European Patent Court: under attack from friendly fire?
The negotiations over the regulations for a European patent with unitary effect and the convention for establishing a European Patent Court have reportedly been concluded. The European Parliament still has to approve the regulations, but such approval is thought to be a certainty. It is believed that the Legal Committee of the European Parliament intends to complete both the regulations and the convention before the Danish EU Council presidency ends at the end of June 2012.
The European unitary patent is thus just around the corner, and innovative companies are waiting for a unitary patent at reduced costs. The European Patent Court promises to become the most efficient patent court worldwide, based on a new, specific code of procedure. The court's multinational panels will also include technical judges, similar to the German Bundespatentgericht. Following a transitional period, the new court will replace all existing national courts as far as the “old“ European patents are concerned: from the first day of use, European unitary patents can be enforced only at the European Patent Court.
Most applicants are expected to shift to the new system and a new EU IP era will begin. Accordingly, future European patent filing strategies should be obvious – but are they?

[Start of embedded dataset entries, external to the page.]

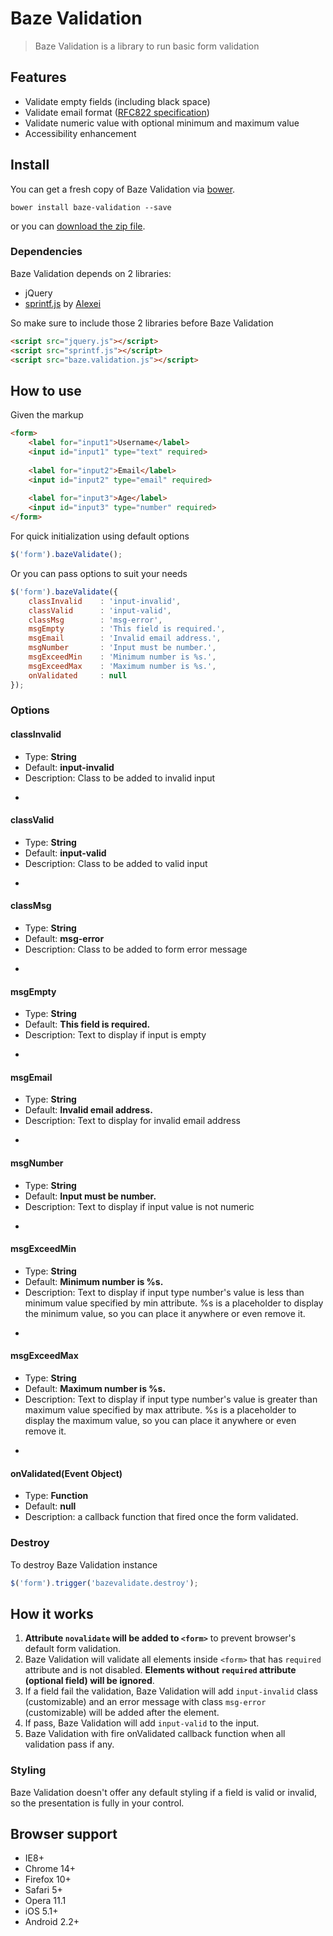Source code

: # Baze Validation


> Baze Validation is a library to run basic form validation


## Features
* Validate empty fields (including black space)
* Validate email format ([RFC822 specification](http://www.w3.org/Protocols/rfc822/#z8))
* Validate numeric value with optional minimum and maximum value
* Accessibility enhancement

## Install

You can get a fresh copy of Baze Validation via [bower](http://bower.io/).
```
bower install baze-validation --save
```
or you can [download the zip file](https://github.com/ImBobby/Baze-Validation/archive/master.zip).

### Dependencies

Baze Validation depends on 2 libraries:
- jQuery
- [sprintf.js](https://github.com/alexei/sprintf.js) by [Alexei](https://github.com/alexei)

So make sure to include those 2 libraries before Baze Validation

```HTML
<script src="jquery.js"></script>
<script src="sprintf.js"></script>
<script src="baze.validation.js"></script>
```

## How to use

Given the markup

```HTML
<form>
    <label for="input1">Username</label>
    <input id="input1" type="text" required>
    
    <label for="input2">Email</label>
    <input id="input2" type="email" required>
    
    <label for="input3">Age</label>
    <input id="input3" type="number" required>
</form>
```

For quick initialization using default options

```Javascript
$('form').bazeValidate();
```

Or you can pass options to suit your needs

```Javascript
$('form').bazeValidate({
    classInvalid    : 'input-invalid',
    classValid      : 'input-valid',
    classMsg        : 'msg-error',
    msgEmpty        : 'This field is required.',
    msgEmail        : 'Invalid email address.',
    msgNumber       : 'Input must be number.',
    msgExceedMin    : 'Minimum number is %s.',
    msgExceedMax    : 'Maximum number is %s.',
    onValidated     : null
});
```


### Options

#### classInvalid
* Type: **String**
* Default: **input-invalid**
* Description: Class to be added to invalid input

-

#### classValid
* Type: **String**
* Default: **input-valid**
* Description: Class to be added to valid input

-

#### classMsg
* Type: **String**
* Default: **msg-error**
* Description: Class to be added to form error message

-

#### msgEmpty
* Type: **String**
* Default: **This field is required.**
* Description: Text to display if input is empty

-

#### msgEmail
* Type: **String**
* Default: **Invalid email address.**
* Description: Text to display for invalid email address

-

#### msgNumber
* Type: **String**
* Default: **Input must be number.**
* Description: Text to display if input value is not numeric

-

#### msgExceedMin
* Type: **String**
* Default: **Minimum number is %s.**
* Description: Text to display if input type number's value is less than minimum value specified by min attribute. %s is a placeholder to display the minimum value, so you can place it anywhere or even remove it.

-

#### msgExceedMax
* Type: **String**
* Default: **Maximum number is %s.**
* Description: Text to display if input type number's value is greater than maximum value specified by max attribute. %s is a placeholder to display the maximum value, so you can place it anywhere or even remove it.

-

#### onValidated(Event Object)
* Type: **Function**
* Default: **null**
* Description: a callback function that fired once the form validated.


### Destroy

To destroy Baze Validation instance

```Javascript
$('form').trigger('bazevalidate.destroy');
```

## How it works

1. **Attribute `novalidate` will be added to `<form>`** to prevent browser's default form validation.
2. Baze Validation will validate all elements inside `<form>` that has `required` attribute and is not disabled. **Elements without `required` attribute (optional field) will be ignored**.
3. If a field fail the validation, Baze Validation will add `input-invalid` class (customizable) and an error message with class `msg-error` (customizable) will be added after the element.
4. If pass, Baze Validation will add `input-valid` to the input.
5. Baze Validation with fire onValidated callback function when all validation pass if any.


### Styling

Baze Validation doesn't offer any default styling if a field is valid or invalid, so the presentation is fully in your control.


## Browser support

* IE8+
* Chrome 14+
* Firefox 10+
* Safari 5+
* Opera 11.1
* iOS 5.1+
* Android 2.2+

If the European Patent Court does with certainty become the most efficient patent court worldwide, the answer is yes. But if there is a risk of failing to achieve this goal, and this risk can hardly be ignored, then the exclusive competence of the court to hear European and European unitary patents will become problematic, and filing strategies will become complex.
Innovators are unlikely to put their full R&D investments at risk based on the promise that the court, with a new code of procedures and a considerable number of new judges, will be their only option. If they file European unitary patents, there is no way back. If the court does not work properly, the European Union will be without effective patent protection. In addition, there is no way to achieve parallel national protection in the European Union, as national rights will become void as soon as a European unitary patent is granted.
There is little doubt that it will take a decade for the European Patent Court to gain sufficient standing. In the meantime, innovators need another option – that is, courts which already have proven their merit. Some national court systems provide such fallback positions, but these will be unavailable in cases where European unitary patents are filed, as the new court will have exclusive jurisdiction for such patents. Thus, no reasonable company will file European unitary patents until the new court is tried and tested.
Of course, the new court may prove its ability based on the enforcement of old-style European patents. But a fallback position is still necessary. This can be achieved by filing a European patents excluding the countries that provide fallback positions, and making national filings in those countries. There is also a possibility to opt out of the new court's jurisdiction over "old" European patents within five years. So it might be that some applicants later file national patents for some countries and European patents for the others for another five years, or longer. Alternatively, they can wait for brave applicants to take a risk and file European unitary patents.